How do I file-read French special characters like é etc?

Patrick · October 10, 2023, 6:13am

How do I file-read French special characters like é etc? I would like something as simple as encoding=‘UTF-8’. Surely there must be French Fortran programmers coding file reads?

I am having a little problem positioning my thank you’s in the right place - i.e. under your contributions. So again. Brad and Grofz, thank you very much.

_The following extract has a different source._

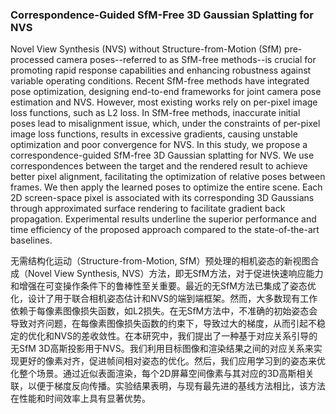 ### Correspondence-Guided SfM-Free 3D Gaussian Splatting for NVS

Novel View Synthesis (NVS) without Structure-from-Motion (SfM) pre-processed camera poses--referred to as SfM-free methods--is crucial for promoting rapid response capabilities and enhancing robustness against variable operating conditions. Recent SfM-free methods have integrated pose optimization, designing end-to-end frameworks for joint camera pose estimation and NVS. However, most existing works rely on per-pixel image loss functions, such as L2 loss. In SfM-free methods, inaccurate initial poses lead to misalignment issue, which, under the constraints of per-pixel image loss functions, results in excessive gradients, causing unstable optimization and poor convergence for NVS. In this study, we propose a correspondence-guided SfM-free 3D Gaussian splatting for NVS. We use correspondences between the target and the rendered result to achieve better pixel alignment, facilitating the optimization of relative poses between frames. We then apply the learned poses to optimize the entire scene. Each 2D screen-space pixel is associated with its corresponding 3D Gaussians through approximated surface rendering to facilitate gradient back propagation. Experimental results underline the superior performance and time efficiency of the proposed approach compared to the state-of-the-art baselines.

无需结构化运动（Structure-from-Motion, SfM）预处理的相机姿态的新视图合成（Novel View Synthesis, NVS）方法，即无SfM方法，对于促进快速响应能力和增强在可变操作条件下的鲁棒性至关重要。最近的无SfM方法已集成了姿态优化，设计了用于联合相机姿态估计和NVS的端到端框架。然而，大多数现有工作依赖于每像素图像损失函数，如L2损失。在无SfM方法中，不准确的初始姿态会导致对齐问题，在每像素图像损失函数的约束下，导致过大的梯度，从而引起不稳定的优化和NVS的差收敛性。在本研究中，我们提出了一种基于对应关系引导的无SfM 3D高斯投影用于NVS。我们利用目标图像和渲染结果之间的对应关系来实现更好的像素对齐，促进帧间相对姿态的优化。然后，我们应用学习到的姿态来优化整个场景。通过近似表面渲染，每个2D屏幕空间像素与其对应的3D高斯相关联，以便于梯度反向传播。实验结果表明，与现有最先进的基线方法相比，该方法在性能和时间效率上具有显著优势。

everythingfunctional · October 10, 2023, 1:31pm

But, in all honesty, you can see what characters are available with a program like.

program chars
    use iso_fortran_env, only: int64
    implicit none
    integer, parameter :: ASCII_KIND = selected_char_kind('ASCII')
    integer, parameter :: ISO_KIND = selected_char_kind('ISO_10646')
    integer(int64) :: i

    print '(A)', "ASCII Character Values"
    do i = 1_int64, 2_int64**storage_size(ASCII_KIND_' ')
        print '(I3,", ",A1)', i, char(i, kind=ASCII_KIND)
    end do

    print *
    print '(A)', "ISO 10646 Character Values"
    do i = 1_int64, 2_int64**storage_size(ISO_KIND_' ')
        print '(I10,", ",A1)', i, char(i, kind=ISO_KIND)
    end do
end program

I.e.

$ gfortran chars.f90 -o chars
$ ./chars | less
ASCII Character Values
  1, ^A
  2, ^B
  3, ^C
  4, ^D
  5, ^E
  6, ^F
  7, ^G
  8,
  9,    
 10, 

 11, ^K
 12, ^L
 13, 
 14, ^N
 15, ^O
 16, ^P
...
ISO 10646 Character Values
         1, ^A
         2, ^B
         3, ^C
         4, ^D
         5, ^E
         6, ^F
         7, ^G
         8,
         9,     
        10, 

        11, ^K
        12, ^L
        13, 
        14, ^N
        15, ^O
        16, ^P
...

grofz · October 10, 2023, 1:50pm

The following code reads (and prints to screen) line by line from an UTF-8 encoded text file. Does this help?

program test_read_utf8
  use iso_fortran_env, only : output_unit
  implicit none
  integer, parameter :: UTF=selected_char_kind('ISO_10646')
  character(kind=UTF,len=200) :: line
  integer :: fid, ios
   
  open(newunit=fid, encoding='utf-8', file='a.tex')
  open(output_unit, encoding='utf-8')
   
  do
    read(fid,'(a)',iostat=ios) line
    if (ios /= 0) exit
    print *, trim(line)
  end do
  close(fid)
end program

Patrick · October 10, 2023, 8:39pm

Grofz, thank you also very much for the code you posted in response to my query regarding reading special characters! I will study it tomorrow. Patrick.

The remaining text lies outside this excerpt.